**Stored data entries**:
----
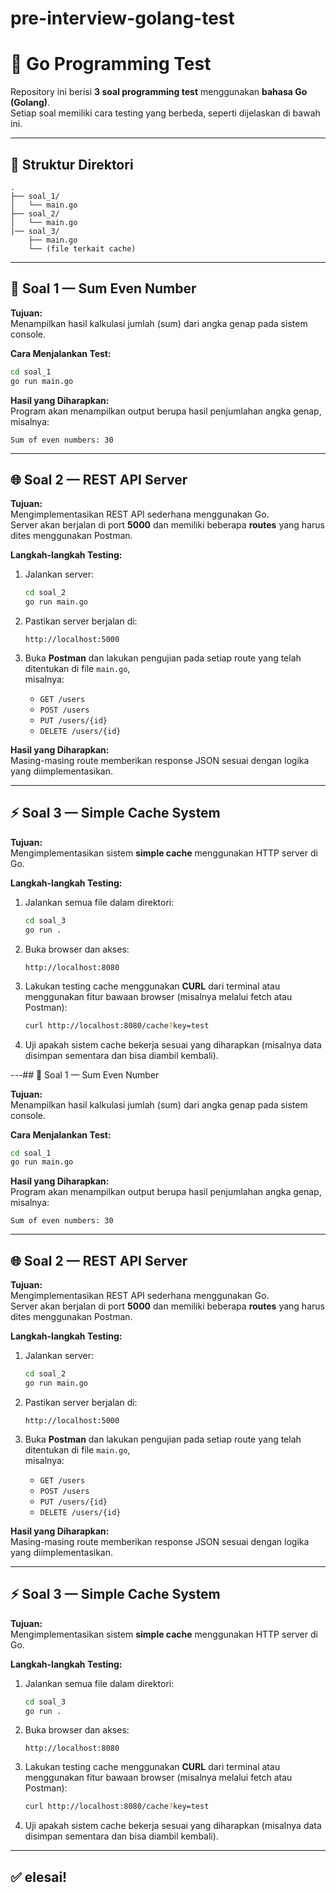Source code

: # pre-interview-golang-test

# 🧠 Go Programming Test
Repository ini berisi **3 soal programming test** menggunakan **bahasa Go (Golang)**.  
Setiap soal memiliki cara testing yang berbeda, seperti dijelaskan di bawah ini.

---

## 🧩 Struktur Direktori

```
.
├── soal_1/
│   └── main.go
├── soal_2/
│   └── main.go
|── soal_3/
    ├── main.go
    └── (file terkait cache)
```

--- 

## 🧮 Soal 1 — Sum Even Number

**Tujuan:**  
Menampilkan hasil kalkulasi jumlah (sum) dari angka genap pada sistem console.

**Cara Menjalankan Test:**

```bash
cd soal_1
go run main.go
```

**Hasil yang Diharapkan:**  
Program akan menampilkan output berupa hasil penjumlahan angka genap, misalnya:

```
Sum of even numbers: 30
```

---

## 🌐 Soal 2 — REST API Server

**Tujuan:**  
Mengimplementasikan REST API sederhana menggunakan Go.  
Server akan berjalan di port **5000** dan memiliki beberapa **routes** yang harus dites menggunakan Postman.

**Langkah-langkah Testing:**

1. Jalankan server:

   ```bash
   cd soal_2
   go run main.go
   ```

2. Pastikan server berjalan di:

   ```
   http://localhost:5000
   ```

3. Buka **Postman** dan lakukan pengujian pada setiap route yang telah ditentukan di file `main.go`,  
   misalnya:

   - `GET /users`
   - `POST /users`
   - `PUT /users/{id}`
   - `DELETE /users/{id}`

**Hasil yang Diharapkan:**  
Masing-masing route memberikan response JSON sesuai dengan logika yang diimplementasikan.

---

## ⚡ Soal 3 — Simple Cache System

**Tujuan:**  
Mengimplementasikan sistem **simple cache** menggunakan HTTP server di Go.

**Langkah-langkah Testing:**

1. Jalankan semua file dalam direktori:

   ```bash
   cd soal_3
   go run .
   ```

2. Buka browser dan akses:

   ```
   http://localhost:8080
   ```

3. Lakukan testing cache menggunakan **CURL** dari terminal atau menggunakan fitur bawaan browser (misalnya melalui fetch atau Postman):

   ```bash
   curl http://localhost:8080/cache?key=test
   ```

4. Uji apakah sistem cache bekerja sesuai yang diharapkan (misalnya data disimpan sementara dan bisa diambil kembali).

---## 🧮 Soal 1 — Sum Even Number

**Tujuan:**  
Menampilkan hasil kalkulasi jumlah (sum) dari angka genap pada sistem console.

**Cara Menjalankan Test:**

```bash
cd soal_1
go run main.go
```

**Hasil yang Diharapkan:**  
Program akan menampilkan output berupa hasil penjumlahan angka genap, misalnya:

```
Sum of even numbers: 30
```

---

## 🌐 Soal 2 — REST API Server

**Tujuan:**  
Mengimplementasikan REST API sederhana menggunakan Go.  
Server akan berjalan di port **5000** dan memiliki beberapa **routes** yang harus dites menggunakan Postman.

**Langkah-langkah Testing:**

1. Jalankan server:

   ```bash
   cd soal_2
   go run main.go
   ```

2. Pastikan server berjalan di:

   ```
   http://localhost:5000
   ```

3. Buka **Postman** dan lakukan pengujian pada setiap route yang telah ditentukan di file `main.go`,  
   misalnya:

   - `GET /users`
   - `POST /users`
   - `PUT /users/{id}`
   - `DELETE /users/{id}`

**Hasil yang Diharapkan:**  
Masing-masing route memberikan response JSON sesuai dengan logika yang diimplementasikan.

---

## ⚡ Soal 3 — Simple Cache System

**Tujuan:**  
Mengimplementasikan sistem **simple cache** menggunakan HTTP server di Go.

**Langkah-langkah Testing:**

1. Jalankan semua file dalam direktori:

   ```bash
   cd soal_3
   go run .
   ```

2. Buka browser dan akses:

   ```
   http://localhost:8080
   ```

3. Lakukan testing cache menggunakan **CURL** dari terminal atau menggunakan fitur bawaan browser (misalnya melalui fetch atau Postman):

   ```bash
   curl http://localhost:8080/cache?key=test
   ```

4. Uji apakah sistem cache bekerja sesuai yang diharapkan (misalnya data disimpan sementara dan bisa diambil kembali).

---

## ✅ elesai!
----
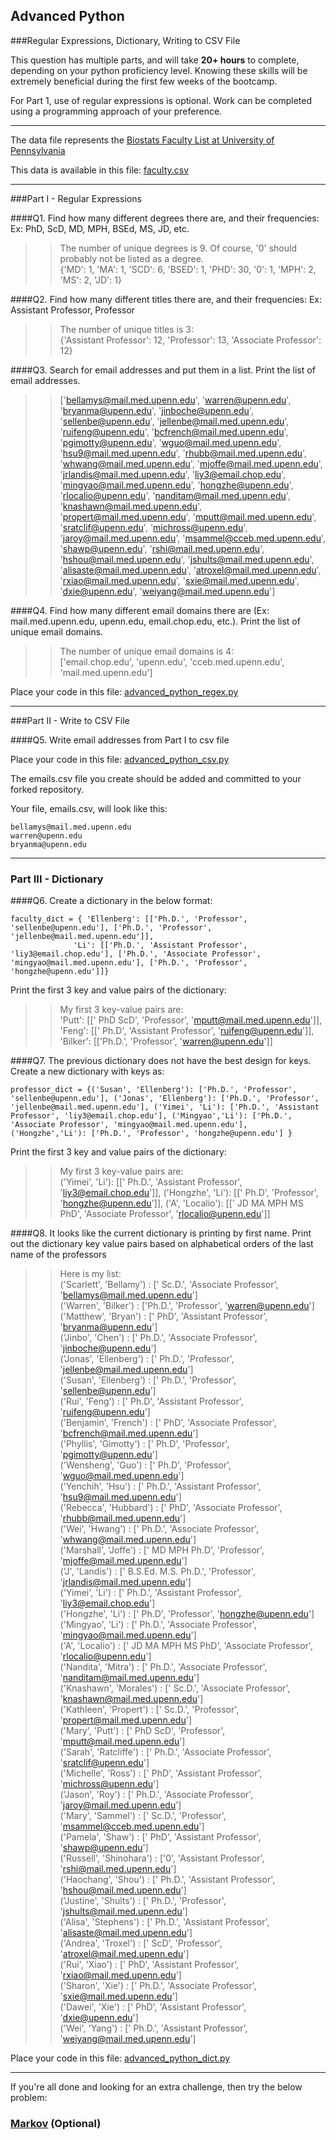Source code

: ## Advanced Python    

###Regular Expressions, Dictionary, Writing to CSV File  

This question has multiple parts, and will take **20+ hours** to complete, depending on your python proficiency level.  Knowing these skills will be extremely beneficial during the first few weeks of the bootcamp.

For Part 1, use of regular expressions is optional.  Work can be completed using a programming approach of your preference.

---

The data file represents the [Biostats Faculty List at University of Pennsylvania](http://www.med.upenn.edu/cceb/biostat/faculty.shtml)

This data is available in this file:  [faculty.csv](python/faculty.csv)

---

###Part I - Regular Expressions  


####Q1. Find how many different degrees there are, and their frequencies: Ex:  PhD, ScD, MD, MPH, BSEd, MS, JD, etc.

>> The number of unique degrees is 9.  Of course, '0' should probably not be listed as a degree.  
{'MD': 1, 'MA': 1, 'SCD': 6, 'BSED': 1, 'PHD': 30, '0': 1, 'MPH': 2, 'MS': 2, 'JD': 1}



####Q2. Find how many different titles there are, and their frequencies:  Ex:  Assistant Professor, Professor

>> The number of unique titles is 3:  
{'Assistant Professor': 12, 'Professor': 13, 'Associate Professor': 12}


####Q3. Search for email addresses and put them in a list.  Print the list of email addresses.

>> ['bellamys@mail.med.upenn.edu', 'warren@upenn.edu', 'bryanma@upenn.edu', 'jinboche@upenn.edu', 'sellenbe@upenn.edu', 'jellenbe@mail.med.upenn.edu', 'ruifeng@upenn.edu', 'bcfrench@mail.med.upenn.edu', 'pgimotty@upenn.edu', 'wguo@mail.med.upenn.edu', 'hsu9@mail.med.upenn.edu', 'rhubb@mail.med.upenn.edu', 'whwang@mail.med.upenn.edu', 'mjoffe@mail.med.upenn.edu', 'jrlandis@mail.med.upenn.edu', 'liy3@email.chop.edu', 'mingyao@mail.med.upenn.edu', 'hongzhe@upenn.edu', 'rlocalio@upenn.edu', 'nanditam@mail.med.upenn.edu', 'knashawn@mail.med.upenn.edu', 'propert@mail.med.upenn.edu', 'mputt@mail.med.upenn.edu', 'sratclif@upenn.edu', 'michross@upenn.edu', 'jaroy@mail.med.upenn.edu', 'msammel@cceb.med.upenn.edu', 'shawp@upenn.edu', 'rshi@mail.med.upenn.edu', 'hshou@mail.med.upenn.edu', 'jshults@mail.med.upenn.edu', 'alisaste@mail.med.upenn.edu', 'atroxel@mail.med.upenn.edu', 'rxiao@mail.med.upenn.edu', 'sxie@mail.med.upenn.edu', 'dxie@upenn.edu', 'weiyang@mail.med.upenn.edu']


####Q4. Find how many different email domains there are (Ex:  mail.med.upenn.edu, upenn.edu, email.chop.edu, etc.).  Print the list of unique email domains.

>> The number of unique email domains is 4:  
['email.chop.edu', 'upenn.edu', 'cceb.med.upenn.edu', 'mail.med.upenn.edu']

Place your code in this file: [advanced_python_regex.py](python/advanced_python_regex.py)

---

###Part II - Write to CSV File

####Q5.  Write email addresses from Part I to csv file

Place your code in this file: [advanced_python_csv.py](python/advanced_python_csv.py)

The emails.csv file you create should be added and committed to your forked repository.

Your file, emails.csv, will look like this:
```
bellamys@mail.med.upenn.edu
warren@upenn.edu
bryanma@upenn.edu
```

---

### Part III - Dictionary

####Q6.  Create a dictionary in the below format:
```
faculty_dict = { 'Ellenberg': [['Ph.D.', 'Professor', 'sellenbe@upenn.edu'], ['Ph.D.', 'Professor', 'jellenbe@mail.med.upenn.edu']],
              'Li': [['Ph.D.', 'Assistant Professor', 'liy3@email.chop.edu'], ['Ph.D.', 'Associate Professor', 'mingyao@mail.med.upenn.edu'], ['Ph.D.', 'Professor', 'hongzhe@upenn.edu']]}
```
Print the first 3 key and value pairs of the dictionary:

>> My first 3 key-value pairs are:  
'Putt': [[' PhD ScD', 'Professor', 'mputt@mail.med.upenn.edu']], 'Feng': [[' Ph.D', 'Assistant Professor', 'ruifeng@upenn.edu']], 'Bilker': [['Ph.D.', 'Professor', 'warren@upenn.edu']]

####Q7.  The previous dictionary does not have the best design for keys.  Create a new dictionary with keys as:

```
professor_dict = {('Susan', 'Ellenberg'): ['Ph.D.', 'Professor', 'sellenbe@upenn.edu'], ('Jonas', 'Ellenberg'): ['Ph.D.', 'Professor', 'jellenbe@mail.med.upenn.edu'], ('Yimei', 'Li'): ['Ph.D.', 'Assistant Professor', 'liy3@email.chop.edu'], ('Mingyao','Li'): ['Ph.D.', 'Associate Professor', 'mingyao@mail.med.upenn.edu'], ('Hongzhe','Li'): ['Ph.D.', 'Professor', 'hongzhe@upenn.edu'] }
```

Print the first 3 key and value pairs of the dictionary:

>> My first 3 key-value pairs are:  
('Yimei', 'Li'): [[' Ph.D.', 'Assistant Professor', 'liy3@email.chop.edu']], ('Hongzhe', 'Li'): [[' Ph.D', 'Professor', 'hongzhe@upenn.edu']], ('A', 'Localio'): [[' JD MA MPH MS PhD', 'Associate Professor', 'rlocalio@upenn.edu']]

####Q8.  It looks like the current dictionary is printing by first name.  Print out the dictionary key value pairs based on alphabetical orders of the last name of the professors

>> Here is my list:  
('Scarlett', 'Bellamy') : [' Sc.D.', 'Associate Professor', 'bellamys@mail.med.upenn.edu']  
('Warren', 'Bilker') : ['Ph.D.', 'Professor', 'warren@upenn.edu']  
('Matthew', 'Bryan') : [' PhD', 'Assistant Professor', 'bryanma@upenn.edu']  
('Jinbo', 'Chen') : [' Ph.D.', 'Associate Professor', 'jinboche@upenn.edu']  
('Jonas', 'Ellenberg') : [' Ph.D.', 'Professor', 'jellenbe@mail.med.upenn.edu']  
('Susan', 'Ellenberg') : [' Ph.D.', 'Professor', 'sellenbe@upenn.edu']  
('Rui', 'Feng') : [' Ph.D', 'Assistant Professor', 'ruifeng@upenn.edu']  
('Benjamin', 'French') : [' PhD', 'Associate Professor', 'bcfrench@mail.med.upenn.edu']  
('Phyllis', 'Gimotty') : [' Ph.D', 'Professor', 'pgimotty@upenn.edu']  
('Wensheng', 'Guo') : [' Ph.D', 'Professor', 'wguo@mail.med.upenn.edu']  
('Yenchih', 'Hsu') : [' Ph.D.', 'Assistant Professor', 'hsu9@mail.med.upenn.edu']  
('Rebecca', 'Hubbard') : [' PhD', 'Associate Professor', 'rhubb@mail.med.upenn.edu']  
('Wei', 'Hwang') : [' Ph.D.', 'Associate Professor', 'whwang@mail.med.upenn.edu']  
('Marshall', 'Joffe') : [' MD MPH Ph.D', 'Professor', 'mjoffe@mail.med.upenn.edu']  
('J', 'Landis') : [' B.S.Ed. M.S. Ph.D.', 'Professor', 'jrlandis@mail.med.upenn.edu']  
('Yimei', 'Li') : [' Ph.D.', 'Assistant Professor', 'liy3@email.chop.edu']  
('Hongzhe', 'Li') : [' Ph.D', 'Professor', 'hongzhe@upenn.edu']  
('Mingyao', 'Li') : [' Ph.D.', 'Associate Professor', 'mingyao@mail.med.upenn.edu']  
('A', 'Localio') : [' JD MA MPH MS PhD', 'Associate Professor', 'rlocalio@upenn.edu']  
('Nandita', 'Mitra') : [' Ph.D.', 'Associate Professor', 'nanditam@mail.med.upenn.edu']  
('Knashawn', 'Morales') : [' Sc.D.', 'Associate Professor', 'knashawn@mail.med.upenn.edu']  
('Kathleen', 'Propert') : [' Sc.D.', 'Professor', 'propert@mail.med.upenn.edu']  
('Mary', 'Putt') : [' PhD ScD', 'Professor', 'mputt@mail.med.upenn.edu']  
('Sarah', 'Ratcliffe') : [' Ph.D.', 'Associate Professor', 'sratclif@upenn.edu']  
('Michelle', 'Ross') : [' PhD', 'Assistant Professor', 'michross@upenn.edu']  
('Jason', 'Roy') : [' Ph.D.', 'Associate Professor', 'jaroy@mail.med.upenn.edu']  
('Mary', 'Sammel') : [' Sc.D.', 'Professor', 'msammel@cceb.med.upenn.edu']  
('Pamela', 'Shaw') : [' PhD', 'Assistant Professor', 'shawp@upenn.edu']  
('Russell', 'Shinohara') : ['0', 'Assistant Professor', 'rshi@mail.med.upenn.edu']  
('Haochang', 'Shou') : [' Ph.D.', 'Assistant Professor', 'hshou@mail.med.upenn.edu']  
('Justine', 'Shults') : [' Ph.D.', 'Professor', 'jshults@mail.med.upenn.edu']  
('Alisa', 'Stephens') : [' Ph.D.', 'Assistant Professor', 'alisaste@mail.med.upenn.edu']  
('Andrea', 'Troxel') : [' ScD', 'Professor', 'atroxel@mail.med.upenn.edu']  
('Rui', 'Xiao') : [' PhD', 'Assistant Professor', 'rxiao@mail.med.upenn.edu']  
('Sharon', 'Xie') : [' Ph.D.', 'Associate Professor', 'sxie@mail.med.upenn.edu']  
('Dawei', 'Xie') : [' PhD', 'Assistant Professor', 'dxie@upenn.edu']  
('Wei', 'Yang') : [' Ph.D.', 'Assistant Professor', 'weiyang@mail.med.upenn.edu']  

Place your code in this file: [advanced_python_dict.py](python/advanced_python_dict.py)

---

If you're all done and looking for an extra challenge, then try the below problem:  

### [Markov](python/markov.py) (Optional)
----
**TASK BRIEF**:
Lines with "sxie": find them in the data and copy each one.

**RESPONSE**:
>> ['bellamys@mail.med.upenn.edu', 'warren@upenn.edu', 'bryanma@upenn.edu', 'jinboche@upenn.edu', 'sellenbe@upenn.edu', 'jellenbe@mail.med.upenn.edu', 'ruifeng@upenn.edu', 'bcfrench@mail.med.upenn.edu', 'pgimotty@upenn.edu', 'wguo@mail.med.upenn.edu', 'hsu9@mail.med.upenn.edu', 'rhubb@mail.med.upenn.edu', 'whwang@mail.med.upenn.edu', 'mjoffe@mail.med.upenn.edu', 'jrlandis@mail.med.upenn.edu', 'liy3@email.chop.edu', 'mingyao@mail.med.upenn.edu', 'hongzhe@upenn.edu', 'rlocalio@upenn.edu', 'nanditam@mail.med.upenn.edu', 'knashawn@mail.med.upenn.edu', 'propert@mail.med.upenn.edu', 'mputt@mail.med.upenn.edu', 'sratclif@upenn.edu', 'michross@upenn.edu', 'jaroy@mail.med.upenn.edu', 'msammel@cceb.med.upenn.edu', 'shawp@upenn.edu', 'rshi@mail.med.upenn.edu', 'hshou@mail.med.upenn.edu', 'jshults@mail.med.upenn.edu', 'alisaste@mail.med.upenn.edu', 'atroxel@mail.med.upenn.edu', 'rxiao@mail.med.upenn.edu', 'sxie@mail.med.upenn.edu', 'dxie@upenn.edu', 'weiyang@mail.med.upenn.edu']
('Sharon', 'Xie') : [' Ph.D.', 'Associate Professor', 'sxie@mail.med.upenn.edu']  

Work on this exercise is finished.